In August, 1 in every 1,666 properties in the state received a foreclosure filing, with the highest rates in the southwestern and southeastern parts of the commonwealth. In Allegheny County, the rate was 1 in every 1,353, but the worst was in Philadelphia, where 1 in every 797 properties was hit by a foreclosure notice.
However, state support was all but eliminated for the Homeowners Emergency Mortgage Assistance Program (HEMAP), which shut down in July.
Now, advocates are asking for the program's return with $15 million from the state. Alan Jennings is with a housing advocacy group in the Lehigh Valley. He said people who can pay their mortgages also have something at stake. "Well, your neighbor's foreclosure is your problem too," Jennings said. "This is not just about your neighbor losing their home. It's about the decline of property values because too much property has been dumped into the market and it's bringing down prices."

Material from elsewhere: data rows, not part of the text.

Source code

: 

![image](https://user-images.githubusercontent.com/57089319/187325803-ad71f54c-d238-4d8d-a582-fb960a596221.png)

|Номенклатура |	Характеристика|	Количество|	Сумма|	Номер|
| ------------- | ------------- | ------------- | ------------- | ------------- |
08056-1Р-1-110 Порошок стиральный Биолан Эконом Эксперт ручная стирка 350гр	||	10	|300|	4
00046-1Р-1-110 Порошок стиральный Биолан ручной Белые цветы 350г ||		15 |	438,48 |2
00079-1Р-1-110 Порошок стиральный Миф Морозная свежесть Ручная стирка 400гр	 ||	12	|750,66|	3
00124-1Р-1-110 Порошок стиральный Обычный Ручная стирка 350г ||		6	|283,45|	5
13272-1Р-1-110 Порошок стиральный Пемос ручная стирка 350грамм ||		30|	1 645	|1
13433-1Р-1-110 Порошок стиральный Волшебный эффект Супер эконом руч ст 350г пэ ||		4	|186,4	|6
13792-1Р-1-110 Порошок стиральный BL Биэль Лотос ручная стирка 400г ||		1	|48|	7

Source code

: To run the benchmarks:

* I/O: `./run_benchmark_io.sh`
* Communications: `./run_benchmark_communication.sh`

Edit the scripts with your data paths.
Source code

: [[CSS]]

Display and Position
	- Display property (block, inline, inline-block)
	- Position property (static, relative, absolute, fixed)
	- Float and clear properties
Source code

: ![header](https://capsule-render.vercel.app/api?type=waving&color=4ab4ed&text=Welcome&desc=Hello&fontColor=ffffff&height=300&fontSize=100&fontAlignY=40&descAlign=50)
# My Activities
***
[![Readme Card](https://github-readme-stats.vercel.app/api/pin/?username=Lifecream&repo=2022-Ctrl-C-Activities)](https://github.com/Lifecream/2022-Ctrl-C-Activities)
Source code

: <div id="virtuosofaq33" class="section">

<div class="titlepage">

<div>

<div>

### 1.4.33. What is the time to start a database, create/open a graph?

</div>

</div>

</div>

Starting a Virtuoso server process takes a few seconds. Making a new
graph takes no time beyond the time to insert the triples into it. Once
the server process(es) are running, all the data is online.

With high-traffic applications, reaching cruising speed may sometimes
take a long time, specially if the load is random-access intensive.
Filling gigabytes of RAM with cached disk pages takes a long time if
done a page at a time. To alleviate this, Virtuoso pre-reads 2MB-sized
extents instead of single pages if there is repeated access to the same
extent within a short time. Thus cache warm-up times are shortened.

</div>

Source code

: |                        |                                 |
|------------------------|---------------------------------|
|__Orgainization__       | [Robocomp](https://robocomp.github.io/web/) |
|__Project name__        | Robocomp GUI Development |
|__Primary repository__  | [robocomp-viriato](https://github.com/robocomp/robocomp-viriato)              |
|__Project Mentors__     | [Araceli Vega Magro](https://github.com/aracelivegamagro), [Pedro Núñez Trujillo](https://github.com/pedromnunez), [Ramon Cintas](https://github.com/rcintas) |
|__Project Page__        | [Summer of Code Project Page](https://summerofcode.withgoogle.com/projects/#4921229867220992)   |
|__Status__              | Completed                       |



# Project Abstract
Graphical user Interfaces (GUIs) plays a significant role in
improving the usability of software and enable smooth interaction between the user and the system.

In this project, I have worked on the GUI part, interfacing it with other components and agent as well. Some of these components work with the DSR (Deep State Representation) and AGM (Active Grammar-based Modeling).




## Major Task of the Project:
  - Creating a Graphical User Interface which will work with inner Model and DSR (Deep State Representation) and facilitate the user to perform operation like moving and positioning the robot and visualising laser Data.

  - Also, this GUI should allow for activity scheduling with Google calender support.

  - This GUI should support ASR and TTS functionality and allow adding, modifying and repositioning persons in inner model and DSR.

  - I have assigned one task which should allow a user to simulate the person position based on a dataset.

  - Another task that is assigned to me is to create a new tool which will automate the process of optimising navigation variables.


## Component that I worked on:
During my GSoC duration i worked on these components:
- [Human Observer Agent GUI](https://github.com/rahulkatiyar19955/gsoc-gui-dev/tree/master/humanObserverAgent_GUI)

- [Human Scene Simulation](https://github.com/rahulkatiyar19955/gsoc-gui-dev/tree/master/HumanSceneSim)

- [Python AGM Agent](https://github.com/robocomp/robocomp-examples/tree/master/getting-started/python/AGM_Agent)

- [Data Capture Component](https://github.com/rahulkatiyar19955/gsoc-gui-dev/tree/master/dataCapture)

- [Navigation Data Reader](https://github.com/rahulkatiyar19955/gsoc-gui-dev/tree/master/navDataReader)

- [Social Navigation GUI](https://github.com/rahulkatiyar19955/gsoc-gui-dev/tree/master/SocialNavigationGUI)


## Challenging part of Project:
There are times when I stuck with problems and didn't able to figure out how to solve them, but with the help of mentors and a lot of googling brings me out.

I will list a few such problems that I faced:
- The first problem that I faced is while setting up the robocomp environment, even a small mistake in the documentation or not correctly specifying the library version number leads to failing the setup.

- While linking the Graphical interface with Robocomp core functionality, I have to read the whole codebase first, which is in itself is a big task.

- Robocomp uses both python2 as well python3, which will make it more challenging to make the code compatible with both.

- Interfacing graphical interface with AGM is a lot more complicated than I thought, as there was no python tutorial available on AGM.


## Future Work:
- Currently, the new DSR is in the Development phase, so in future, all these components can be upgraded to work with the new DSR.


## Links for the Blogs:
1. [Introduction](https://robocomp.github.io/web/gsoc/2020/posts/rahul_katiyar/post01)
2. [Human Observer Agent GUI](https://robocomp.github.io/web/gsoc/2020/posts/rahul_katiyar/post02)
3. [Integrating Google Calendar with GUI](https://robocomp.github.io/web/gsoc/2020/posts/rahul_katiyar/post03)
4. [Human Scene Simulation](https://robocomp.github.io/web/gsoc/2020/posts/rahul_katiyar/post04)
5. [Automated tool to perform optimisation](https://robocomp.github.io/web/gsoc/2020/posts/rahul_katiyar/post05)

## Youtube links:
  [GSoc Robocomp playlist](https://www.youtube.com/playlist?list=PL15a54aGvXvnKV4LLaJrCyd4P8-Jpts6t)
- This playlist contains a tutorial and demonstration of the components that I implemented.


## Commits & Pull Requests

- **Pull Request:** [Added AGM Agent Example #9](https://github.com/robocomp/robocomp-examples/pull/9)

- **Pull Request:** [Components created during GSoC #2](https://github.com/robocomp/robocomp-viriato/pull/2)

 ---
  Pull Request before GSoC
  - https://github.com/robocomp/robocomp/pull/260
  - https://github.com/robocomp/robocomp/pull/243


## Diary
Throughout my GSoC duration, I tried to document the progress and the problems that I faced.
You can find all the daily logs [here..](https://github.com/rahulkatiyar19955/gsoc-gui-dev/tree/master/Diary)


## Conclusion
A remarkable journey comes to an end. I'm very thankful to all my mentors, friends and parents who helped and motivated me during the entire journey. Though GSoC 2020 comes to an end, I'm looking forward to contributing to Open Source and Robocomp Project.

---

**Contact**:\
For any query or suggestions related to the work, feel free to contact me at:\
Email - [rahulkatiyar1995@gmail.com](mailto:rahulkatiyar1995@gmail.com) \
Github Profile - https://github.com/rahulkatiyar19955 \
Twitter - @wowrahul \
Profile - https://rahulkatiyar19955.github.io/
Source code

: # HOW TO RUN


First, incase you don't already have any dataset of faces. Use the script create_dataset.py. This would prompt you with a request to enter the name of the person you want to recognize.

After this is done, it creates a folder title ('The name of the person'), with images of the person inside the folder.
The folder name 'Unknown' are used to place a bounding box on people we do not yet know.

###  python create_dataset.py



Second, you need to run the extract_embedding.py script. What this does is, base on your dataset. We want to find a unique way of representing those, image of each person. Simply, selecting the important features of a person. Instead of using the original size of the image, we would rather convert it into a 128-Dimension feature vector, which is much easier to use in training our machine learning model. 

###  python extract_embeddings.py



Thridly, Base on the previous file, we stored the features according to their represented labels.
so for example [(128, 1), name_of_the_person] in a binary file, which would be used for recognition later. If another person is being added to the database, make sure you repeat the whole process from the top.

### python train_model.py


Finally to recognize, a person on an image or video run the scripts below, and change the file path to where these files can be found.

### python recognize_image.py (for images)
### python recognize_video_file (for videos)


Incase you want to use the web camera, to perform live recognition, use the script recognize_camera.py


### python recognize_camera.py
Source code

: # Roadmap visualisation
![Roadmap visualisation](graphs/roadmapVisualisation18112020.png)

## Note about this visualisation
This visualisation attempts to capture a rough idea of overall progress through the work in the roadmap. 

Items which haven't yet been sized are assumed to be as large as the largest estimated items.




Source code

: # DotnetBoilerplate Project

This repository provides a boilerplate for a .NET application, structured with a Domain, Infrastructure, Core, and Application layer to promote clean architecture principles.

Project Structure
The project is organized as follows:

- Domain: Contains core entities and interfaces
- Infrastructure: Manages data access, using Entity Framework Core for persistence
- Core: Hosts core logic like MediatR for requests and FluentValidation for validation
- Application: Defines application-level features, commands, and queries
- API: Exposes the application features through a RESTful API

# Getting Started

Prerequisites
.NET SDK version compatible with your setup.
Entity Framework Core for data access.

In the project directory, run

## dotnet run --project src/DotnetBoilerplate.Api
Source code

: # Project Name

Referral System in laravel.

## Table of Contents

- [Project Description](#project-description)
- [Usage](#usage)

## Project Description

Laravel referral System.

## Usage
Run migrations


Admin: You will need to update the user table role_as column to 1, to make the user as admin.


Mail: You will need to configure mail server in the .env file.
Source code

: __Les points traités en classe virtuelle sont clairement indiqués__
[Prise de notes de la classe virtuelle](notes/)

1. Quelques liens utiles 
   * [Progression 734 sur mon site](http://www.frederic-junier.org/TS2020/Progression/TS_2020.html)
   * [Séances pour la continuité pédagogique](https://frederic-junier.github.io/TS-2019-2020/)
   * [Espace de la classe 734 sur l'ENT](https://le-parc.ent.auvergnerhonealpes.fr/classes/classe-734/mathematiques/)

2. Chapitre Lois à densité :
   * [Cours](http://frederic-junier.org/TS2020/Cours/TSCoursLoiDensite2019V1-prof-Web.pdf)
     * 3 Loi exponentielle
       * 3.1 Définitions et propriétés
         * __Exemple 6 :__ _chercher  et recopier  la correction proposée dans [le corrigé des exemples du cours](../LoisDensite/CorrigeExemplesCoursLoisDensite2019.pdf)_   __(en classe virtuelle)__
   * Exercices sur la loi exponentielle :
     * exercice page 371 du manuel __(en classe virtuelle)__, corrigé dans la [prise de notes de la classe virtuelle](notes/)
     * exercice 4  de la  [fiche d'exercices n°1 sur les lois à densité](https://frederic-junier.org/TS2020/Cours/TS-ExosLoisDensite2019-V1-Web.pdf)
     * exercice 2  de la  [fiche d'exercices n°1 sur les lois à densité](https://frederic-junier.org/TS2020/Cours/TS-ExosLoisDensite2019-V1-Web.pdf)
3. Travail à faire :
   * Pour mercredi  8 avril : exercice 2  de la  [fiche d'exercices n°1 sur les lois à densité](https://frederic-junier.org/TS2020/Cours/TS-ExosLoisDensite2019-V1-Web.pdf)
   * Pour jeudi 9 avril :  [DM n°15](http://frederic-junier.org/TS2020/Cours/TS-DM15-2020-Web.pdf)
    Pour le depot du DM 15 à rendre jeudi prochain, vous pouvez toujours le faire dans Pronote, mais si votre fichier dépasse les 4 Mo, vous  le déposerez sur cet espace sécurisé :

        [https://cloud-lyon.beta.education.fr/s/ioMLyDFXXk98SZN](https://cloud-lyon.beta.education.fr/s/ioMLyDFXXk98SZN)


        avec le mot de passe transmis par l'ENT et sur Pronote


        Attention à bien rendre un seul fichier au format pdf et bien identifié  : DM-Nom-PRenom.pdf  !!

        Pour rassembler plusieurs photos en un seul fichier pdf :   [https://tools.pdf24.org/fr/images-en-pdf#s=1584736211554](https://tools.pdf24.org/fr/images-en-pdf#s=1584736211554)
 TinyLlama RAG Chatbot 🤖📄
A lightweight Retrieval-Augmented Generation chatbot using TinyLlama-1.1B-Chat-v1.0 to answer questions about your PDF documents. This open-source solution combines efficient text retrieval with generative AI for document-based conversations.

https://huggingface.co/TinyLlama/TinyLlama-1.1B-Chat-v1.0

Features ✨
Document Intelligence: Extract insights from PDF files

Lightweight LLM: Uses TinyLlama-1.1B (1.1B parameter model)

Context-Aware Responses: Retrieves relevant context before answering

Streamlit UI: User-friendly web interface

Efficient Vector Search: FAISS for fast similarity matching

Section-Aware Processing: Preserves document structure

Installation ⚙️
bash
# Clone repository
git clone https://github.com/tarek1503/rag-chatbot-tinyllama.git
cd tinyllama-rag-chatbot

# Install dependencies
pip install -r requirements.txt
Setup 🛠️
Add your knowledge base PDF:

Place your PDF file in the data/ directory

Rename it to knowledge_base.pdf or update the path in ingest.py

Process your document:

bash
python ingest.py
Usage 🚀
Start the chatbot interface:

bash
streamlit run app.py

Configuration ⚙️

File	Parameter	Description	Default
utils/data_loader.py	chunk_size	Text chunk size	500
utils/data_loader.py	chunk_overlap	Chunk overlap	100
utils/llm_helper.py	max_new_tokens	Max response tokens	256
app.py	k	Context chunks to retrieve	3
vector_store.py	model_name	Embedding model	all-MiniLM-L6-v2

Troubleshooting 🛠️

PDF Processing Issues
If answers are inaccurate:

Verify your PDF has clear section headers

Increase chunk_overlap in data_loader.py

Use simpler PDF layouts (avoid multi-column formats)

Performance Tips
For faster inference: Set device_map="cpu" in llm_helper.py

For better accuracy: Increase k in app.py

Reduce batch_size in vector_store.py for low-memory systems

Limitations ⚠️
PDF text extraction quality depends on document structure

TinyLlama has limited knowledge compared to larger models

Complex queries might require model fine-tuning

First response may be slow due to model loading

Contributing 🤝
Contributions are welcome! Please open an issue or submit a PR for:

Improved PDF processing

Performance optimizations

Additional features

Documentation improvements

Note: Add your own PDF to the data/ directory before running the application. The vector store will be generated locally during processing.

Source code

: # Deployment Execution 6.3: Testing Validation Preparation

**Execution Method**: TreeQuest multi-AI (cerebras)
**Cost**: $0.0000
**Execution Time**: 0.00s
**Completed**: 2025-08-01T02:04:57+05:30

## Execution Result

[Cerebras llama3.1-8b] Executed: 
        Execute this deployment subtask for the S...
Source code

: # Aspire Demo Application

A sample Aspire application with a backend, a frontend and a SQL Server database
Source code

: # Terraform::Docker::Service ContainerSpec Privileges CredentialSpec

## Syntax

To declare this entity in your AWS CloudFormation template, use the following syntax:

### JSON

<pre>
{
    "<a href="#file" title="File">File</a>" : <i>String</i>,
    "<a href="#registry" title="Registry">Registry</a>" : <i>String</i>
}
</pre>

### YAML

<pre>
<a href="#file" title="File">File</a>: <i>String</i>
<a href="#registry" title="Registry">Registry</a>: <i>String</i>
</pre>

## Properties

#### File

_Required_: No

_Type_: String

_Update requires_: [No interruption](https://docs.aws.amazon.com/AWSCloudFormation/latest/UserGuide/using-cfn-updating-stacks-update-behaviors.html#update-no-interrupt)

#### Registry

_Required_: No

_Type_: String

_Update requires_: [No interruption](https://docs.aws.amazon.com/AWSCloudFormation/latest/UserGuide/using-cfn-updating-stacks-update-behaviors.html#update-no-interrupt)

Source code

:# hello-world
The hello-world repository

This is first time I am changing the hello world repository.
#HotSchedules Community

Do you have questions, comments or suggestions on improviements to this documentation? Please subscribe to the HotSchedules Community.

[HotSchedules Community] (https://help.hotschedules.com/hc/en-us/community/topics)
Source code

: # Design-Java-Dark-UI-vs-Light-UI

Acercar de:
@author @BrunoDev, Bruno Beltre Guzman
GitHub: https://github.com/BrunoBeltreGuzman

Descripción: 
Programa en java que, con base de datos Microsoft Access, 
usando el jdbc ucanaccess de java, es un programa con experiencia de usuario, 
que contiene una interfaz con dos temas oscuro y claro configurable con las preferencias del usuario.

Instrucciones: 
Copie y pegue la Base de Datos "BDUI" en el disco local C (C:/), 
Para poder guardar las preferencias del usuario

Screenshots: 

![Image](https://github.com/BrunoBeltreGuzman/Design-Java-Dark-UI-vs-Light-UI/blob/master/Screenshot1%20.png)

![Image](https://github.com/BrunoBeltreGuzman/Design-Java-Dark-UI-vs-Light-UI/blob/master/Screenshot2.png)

State Senator Vincent Hughes (D- Philadelphia) said the program could have been salvaged months ago if Governor Corbett had pushed to use the budget year-end surplus, which was more than $700 million. "There wasn't an issue, there wasn't a problem, we had enough money, and what did this governor do? He said, 'To hell with y'all.' He said, 'To hell with the average homeowner in Pennsylvania.' He said you don't matter."
Corbett has stood by his decision not to spend that money. The governor said the remaining surplus could go to pay for recovery efforts from recent flooding.
But Reverend Sandra Strauss, of the Pennsylvania Council of Churches, said the state can afford to fully fund HEMAP. "An investment in HEMAP is an investment in Pennsylvania's families, and unlike many of the bad investments that have led us to this point, this investment is one that promises great returns for all Pennsylvanians," Strauss said.